Nous avons tous été témoins de ce que Jésus Christ est capable de faire si nous nous laissons attirer par Lui. En effet, c’est Son attrait qui s’est encore une fois montré le plus fort. Mais toute cette beauté n’aurait pas pu suffire, s’il n’y avait pas eu le moi de chacun de nous, disposé à se laisser entraîner par celle-ci jusqu’à reconnaître Jésus Christ présent. C’est encore Sa beauté, accompagnée de la simplicité du cœur, qui a suscité le peuple que nous avons tous vu à Rome. Merci, mes amis, pour le témoignage que vous m’avez donné !
Je vous invite à regarder la modalité avec laquelle le Pape s’est mis au milieu de nous et à reprendre continuellement ce qu’il nous a dit, en étant attentifs à “comment” il nous l’a dit. Je veux souligner trois points :

1) Une reconnaissance de l’origine personnelle du charisme : « Par l’intermédiaire du père Giussani, l’Esprit Saint a suscité dans l’Église un mouvement, le vôtre, pour témoigner de la beauté d’être chrétien, tandis que l’opinion qui se répandait à l’époque considérait que le christianisme rendait la vie fatigante et pesante. » Cela s’est produit en premier lieu chez le père Giussani, blessé par le désir de la Beauté.
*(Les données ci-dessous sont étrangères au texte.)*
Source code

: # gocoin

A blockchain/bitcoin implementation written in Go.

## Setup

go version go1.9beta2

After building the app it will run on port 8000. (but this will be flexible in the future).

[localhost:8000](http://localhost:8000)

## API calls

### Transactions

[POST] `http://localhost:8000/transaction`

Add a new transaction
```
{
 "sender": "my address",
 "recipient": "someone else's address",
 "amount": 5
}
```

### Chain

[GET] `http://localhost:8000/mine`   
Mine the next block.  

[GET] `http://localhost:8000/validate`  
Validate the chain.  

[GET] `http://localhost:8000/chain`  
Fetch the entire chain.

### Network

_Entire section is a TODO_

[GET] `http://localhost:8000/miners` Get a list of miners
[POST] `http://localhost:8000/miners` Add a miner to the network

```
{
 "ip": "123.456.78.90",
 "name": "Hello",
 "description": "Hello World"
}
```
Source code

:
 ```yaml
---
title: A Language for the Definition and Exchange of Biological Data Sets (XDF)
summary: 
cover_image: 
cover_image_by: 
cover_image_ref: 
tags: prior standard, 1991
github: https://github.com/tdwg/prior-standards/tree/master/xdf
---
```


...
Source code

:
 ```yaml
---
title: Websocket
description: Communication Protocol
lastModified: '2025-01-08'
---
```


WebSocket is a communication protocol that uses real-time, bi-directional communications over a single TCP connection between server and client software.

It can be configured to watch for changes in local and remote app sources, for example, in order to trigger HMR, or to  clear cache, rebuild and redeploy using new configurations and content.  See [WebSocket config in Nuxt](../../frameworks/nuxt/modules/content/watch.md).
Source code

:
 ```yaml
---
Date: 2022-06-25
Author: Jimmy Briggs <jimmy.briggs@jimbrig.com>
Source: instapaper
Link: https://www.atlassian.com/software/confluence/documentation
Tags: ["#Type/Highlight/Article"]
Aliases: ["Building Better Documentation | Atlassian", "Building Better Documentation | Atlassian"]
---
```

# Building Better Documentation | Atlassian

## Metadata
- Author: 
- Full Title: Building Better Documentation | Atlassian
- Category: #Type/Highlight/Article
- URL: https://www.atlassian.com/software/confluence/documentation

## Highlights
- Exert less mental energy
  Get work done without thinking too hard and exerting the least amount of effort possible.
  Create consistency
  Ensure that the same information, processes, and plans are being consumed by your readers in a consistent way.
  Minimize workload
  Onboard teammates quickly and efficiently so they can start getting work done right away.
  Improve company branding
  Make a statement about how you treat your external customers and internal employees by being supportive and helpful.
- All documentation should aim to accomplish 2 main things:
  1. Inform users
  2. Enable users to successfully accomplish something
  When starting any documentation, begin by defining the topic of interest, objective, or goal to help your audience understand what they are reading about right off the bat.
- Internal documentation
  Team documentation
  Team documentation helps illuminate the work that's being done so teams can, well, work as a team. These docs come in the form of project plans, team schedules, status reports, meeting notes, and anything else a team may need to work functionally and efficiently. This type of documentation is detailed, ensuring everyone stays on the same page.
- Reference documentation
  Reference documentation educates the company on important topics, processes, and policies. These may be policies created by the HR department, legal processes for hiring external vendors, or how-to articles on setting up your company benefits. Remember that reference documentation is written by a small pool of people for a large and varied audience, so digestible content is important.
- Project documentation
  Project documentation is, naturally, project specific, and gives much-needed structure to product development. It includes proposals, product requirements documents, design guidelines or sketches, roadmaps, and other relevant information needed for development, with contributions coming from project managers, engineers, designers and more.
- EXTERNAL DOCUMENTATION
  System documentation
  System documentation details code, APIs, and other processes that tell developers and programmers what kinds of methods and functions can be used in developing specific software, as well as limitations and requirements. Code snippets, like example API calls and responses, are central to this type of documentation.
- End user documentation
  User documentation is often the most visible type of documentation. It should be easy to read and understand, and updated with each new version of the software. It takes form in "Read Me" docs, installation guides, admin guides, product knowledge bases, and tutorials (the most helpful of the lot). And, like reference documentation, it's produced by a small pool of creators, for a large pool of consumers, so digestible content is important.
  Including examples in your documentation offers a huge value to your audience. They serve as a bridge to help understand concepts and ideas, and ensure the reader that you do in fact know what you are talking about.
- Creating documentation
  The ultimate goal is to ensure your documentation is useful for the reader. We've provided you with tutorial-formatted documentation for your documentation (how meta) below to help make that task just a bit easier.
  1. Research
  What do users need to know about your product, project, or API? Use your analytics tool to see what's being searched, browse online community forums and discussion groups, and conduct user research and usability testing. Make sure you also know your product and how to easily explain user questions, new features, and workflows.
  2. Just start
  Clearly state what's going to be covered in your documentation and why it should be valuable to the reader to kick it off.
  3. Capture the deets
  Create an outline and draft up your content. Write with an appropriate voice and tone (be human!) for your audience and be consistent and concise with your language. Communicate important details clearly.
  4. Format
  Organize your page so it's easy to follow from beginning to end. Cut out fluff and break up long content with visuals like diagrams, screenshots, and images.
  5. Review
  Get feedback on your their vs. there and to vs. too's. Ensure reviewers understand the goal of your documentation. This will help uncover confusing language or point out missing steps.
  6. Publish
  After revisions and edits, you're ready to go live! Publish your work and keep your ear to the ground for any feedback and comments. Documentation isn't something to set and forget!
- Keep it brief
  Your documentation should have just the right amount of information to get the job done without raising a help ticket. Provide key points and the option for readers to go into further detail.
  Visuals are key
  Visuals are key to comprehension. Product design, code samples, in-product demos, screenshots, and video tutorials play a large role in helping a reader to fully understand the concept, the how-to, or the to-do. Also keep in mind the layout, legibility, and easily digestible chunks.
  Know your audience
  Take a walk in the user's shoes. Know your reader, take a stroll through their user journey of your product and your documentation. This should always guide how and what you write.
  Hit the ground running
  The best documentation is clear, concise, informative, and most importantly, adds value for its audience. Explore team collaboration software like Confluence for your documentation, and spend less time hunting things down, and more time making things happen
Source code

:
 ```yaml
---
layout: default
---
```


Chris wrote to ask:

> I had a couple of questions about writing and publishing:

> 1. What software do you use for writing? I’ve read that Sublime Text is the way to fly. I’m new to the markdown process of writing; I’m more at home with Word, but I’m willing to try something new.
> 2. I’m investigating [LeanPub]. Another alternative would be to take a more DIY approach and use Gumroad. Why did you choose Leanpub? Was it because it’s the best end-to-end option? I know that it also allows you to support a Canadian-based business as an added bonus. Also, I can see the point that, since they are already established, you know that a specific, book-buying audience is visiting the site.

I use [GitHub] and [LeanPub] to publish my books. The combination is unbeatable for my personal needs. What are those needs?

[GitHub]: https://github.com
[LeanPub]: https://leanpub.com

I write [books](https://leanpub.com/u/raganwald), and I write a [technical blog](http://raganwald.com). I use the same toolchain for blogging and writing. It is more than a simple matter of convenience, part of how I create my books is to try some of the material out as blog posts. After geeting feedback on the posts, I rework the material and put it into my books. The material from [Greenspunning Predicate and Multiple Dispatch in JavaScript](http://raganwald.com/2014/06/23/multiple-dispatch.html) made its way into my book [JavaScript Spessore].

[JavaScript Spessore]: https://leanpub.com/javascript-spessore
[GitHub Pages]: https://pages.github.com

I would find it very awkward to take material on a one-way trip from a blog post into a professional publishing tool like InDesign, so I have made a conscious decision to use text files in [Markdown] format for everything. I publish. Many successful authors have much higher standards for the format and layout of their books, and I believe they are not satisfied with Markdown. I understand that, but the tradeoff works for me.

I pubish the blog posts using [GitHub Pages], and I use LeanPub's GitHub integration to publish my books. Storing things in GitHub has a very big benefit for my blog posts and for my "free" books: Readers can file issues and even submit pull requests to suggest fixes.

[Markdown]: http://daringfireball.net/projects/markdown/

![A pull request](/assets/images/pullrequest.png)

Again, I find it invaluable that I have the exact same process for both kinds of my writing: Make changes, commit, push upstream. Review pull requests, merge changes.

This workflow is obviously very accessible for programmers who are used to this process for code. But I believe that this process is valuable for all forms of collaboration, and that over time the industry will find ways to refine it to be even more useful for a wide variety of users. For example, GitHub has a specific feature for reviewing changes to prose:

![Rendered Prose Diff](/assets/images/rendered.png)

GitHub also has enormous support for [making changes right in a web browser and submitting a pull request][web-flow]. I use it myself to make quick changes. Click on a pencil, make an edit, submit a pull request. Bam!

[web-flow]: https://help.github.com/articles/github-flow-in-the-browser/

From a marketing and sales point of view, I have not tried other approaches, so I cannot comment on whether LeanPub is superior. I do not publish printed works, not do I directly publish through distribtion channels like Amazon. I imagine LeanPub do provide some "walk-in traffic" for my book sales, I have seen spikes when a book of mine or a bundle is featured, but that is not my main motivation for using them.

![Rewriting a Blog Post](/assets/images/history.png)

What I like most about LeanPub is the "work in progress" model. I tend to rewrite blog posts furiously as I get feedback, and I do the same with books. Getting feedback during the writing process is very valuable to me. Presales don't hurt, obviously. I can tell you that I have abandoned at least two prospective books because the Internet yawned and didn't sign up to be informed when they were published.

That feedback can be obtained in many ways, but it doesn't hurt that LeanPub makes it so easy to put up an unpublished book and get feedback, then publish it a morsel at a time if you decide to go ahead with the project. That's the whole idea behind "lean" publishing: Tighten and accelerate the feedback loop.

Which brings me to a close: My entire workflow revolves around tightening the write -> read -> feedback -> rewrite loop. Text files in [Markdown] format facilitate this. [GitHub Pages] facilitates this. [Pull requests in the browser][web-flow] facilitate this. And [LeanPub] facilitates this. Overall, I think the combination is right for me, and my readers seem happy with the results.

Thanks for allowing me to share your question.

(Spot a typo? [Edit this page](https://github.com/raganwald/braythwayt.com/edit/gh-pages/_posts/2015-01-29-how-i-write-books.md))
Son expérience est devenue méthode : « reproposer de manière fascinante (…) l’événement chrétien » ;

2) Une confirmation de la permanence du charisme dans l’expérience du mouvement. « L’événement qui a changé la vie du fondateur a aussi “blessé” celle de ses très nombreux fils spirituels ». C’est pour cette raison que Communion et Libération, « expérience communautaire de la foi née (…) d’une rencontre renouvelée avec le Christ (…), se présente aujourd’hui encore comme une possibilité de vivre de manière profonde et actuelle la foi chrétienne ». La continuité est témoignée par le changement qu’opère en nous ce même événement qui a changé le père Giussani ;

3) Un nouvel envoi en mission : « “Allez dans le monde entier porter la vérité, la beauté et la paix que l’on rencontre en Jésus Christ Rédempteur”. Aujourd’hui, je vous invite à continuer sur cette route ». Pour accomplir cette tâche, le Saint-Père nous a donné une précieuse indication sur la méthode : cela ne sera possible qu’« avec une foi profonde, personnelle et solidement enracinée dans le Corps du Christ vivant, l’Église, qui garantit la contemporanéité de Jésus avec nous ». C’est une invitation à poursuivre un chemin éducatif pour atteindre ainsi une foi profonde et personnelle, « avec une fidélité totale et en communion avec le Successeur de Pierre et avec les pasteurs », et pour vivre dans la réalité « avec une spontanéité et une liberté qui permettent de nouvelles et prophétiques réalisations apostoliques et missionnaires ». C’est ainsi que, par notre charisme, nous pouvons collaborer avec nos pasteurs « à rendre présents le mystère et l’œuvre salvatrice du Christ dans le monde ».

Demandons tous ensemble à la Sainte Vierge d’être dignes de cette tâche, en nous soutenant mutuellement dans la demande de notre « oui », qui sera d’autant plus vrai que nous serons conscients de notre disproportion.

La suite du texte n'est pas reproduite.